Cloning is the process of producing individuals with identical or virtually identical DNA, either naturally or artificially. In nature, many organisms produce clones through asexual reproduction. Cloning in biotechnology refers to the process of creating clones of organisms or copies of cells or DNA fragments.
The term clone, coined by Herbert J. Webber, is derived from the Ancient Greek word klōn, “twig“, referring to the process whereby a new plant can be created from a twig. In botany, the term lusus was traditionally used. In horticulture, the spelling clon was used until the twentieth century; the final e came into use to indicate the vowel is a “long o” instead of a “short o”. Since the term entered the popular lexicon in a more general context, the spelling clone has been used exclusively.
It is a technique scientists use to make exact genetic copies of living things. Genes, cells, tissues, and even whole animals can all be cloned. Some clones already exist in nature. Single-celled organisms like bacteria make exact copies of themselves each time they reproduce. In humans, identical twins are similar to clones. They share almost the same genes. Identical twins are created when a fertilized egg splits in two.
Scientists also make clones in the lab. They often clone genes to study and better understand them. To clone researchers take DNA from a living creature and insert it into a carrier like bacteria or yeast. Every time that carrier reproduces, a new copy of the gene is made.

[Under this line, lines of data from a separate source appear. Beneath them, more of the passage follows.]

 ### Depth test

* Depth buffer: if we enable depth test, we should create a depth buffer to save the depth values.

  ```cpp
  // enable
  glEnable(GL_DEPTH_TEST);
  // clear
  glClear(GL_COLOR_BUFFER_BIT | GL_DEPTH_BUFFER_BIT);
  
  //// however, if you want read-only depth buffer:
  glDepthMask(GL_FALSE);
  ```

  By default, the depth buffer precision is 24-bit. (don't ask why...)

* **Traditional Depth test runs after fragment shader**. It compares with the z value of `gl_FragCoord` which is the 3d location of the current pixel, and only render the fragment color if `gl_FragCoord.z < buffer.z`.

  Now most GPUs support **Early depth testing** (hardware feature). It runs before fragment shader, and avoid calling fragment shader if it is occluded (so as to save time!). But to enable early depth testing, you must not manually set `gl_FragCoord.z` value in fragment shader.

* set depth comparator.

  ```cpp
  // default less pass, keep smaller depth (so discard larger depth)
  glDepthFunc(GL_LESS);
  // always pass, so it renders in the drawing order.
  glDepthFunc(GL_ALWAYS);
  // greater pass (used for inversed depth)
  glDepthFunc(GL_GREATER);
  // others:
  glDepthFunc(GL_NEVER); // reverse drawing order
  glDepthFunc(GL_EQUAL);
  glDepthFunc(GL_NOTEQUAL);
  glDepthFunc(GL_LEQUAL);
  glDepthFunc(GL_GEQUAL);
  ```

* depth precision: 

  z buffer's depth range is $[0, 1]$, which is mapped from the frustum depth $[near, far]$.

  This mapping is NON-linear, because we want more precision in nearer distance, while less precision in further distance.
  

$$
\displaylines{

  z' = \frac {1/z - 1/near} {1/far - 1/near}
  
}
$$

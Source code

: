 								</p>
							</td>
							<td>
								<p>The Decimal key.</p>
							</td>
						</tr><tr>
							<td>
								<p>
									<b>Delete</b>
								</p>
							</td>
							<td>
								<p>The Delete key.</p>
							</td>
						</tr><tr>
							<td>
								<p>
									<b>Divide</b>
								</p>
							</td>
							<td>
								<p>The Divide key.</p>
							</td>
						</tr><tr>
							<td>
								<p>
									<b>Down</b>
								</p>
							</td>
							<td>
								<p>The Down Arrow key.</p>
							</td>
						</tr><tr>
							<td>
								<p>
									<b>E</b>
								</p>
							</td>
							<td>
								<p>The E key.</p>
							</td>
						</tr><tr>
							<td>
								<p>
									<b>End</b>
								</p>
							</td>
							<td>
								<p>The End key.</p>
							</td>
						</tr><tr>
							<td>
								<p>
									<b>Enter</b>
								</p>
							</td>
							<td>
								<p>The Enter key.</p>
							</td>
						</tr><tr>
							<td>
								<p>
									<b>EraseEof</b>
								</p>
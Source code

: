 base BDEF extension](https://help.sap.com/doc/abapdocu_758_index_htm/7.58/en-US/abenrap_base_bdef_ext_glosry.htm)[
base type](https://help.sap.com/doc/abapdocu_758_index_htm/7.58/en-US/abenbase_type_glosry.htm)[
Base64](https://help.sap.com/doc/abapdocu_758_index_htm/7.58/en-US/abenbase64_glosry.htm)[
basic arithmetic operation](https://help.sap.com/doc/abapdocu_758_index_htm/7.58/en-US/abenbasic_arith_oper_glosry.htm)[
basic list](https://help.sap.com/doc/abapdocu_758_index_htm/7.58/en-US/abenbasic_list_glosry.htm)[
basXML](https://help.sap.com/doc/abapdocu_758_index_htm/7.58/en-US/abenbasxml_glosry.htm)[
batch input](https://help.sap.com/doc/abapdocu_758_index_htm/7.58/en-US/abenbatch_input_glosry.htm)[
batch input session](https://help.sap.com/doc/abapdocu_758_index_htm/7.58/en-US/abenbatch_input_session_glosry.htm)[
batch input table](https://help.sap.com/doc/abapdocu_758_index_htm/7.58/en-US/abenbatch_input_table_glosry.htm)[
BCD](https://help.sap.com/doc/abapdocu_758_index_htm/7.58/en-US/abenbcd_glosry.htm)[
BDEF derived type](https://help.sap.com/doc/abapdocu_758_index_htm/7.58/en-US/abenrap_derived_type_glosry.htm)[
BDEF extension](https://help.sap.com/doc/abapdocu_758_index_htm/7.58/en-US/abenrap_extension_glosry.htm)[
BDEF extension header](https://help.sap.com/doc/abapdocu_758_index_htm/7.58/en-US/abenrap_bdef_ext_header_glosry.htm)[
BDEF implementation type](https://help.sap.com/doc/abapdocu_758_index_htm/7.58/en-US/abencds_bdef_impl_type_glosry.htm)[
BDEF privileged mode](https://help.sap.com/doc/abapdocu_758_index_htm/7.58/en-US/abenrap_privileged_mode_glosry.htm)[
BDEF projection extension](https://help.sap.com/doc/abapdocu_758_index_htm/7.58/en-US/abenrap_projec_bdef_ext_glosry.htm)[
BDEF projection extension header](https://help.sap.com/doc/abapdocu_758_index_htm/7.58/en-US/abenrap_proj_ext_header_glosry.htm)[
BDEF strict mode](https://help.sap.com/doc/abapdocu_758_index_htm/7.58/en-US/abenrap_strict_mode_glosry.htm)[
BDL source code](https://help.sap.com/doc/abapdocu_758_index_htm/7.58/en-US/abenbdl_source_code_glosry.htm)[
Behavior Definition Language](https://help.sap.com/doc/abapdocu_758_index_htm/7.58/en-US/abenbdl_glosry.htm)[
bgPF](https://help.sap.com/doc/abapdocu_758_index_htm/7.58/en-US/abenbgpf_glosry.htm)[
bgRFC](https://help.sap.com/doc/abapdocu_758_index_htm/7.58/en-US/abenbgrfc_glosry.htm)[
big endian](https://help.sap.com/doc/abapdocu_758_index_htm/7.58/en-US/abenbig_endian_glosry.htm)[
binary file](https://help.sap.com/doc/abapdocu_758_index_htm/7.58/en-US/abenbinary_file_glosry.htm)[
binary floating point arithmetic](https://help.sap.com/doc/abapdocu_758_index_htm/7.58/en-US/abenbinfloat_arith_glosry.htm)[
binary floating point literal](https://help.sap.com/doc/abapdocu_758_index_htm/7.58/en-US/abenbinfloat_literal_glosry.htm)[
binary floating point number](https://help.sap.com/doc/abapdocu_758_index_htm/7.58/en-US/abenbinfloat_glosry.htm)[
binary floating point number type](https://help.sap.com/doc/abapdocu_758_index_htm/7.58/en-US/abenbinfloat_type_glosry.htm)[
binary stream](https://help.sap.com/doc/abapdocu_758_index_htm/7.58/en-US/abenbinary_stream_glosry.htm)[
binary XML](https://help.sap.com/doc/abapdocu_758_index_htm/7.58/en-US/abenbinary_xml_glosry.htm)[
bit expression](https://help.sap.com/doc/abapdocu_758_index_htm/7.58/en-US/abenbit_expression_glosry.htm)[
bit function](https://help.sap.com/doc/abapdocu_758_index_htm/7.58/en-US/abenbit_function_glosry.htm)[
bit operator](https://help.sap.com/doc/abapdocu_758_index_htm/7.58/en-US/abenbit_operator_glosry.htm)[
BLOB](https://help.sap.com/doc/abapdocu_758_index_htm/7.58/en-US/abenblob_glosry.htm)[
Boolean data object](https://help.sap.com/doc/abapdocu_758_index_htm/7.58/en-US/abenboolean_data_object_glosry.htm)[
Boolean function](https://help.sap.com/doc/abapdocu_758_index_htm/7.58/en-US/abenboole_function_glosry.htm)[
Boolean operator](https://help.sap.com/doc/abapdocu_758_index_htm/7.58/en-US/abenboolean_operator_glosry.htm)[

In 1996, Scottish scientists cloned the first animal, a sheep they named Dolly. She was cloned using an udder cell taken from an adult sheep. Since then, scientists have cloned cows, cats, deer, horses, and rabbits. They still have not cloned a human, though. In part, this is because it is difficult to produce a viable clone. In each attempt, there can be genetic mistakes that prevent the clone from surviving. It took scientists 276 attempts to get Dolly right. There are also ethical concerns about cloning a human being.